The ESR is an indirect reflection of plasma acute-phase protein concentrations, which are influenced by the size, shape, and number of erythrocytes and by other plasma constituents, such as serum immunoglobulins (15,16). The major determinant of ESR is the plasma fibrinogen concentration. As fibrinogen concentration increases in response to acute inflammation, there is greater cohesion of erythrocytes, which causes agglutination, rouleaux formation, and a faster rate of sedimentation (16). ESR is affected by changes in red cell mass, morphology, and aggregability, by changes in plasma proteins other than fibrinogen, by drugs such as salicylates, and by smoking (16,17).
We have identified a group of children with IBD in remission taking AZA or 6-MP with persistently elevated ESR but normal CRP levels. Discordance between ESR and CRP has been observed in from 28% to 55% of adult patients with rheumatoid arthritis (18,19). In most of these cases, the ESR is elevated in the face of a normal CRP (18). In many of these patients the discordance can be partly attributed to elevations in serum immunoglobulin G and A or a low hemoglobin level (18). In none of these reports have authors examined the potential impact of medications on ESR.
A possible explanation for the persistent elevation of ESR in the face of normal CRP seen in this study may be changes in red cell volume. Chronic use of AZA and 6-MP is associated with macrocytosis, presumably secondary to alterations in folate metabolism (20). The ESR may be increased because of the anemia commonly observed in children with IBD (16). We did not find any difference in the mean hematocrit of the group with chronically elevated ESR compared with that of the group with normal ESR. We did note a higher mean MCV in the children with elevated ESR than in those with concordant ESR and CRP. However, this difference was small, and in both groups the MCV was within the normal range. Hyperglobulinemia and hyperfibrinogenemia have been associated with increased ESR (15–17,21). Although we did not routinely measure serum fibrinogen or serum immunoglobulin G in our patients, serum total protein, serum albumin, and estimated serum globulin were not significantly different in the group of children with persistently elevated ESR and the group with normal ESR.

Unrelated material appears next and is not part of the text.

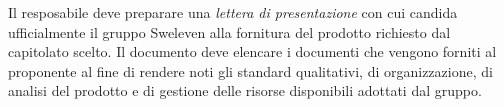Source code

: Il resposabile %
deve preparare una \emph{lettera di presentazione} con cui candida ufficialmente il gruppo Sweleven alla fornitura del prodotto richiesto dal capitolato scelto. Il documento deve elencare i documenti che vengono forniti al proponente al fine di rendere noti gli standard qualitativi, di organizzazione, di analisi del prodotto e di gestione delle risorse disponibili adottati dal gruppo.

We have observed persistent discordance between ESR and CRP only in patients taking AZA or 6-MP. It is conceivable that differences in the metabolism of AZA or 6-MP could affect ESR in certain individuals. We do not routinely measure these metabolites, so it is not possible to test this hypothesis with our current data; however, the lack of any association between serum albumin, transaminases, MCV, white blood cell count, or total neutrophil count and persistently elevated ESR does not favor the theory that accumulation of metabolites is the source of this disparity.
An important goal in the management of IBD is finding a serum marker that will accurately predict relapse. If such a marker could be found, earlier institution of therapy might prevent or attenuate relapse. In adults, serum CRP, orosomucoid, and alpha-1-antitrypsin levels have been shown to increase several months before an acute relapse (9–11). Although many pediatric gastroenterologists use ESR as an indirect measure of intestinal inflammation in IBD, our observations suggest that CRP may be a more reliable indicator of inflammation in patients taking AZA or 6-MP. We do not know the mechanism, but the purpose of this report is to alert clinicians that some children taking AZA or 6-MP may have persistently elevated ESR in the face of a normal CRP and have no clinical evidence of active disease.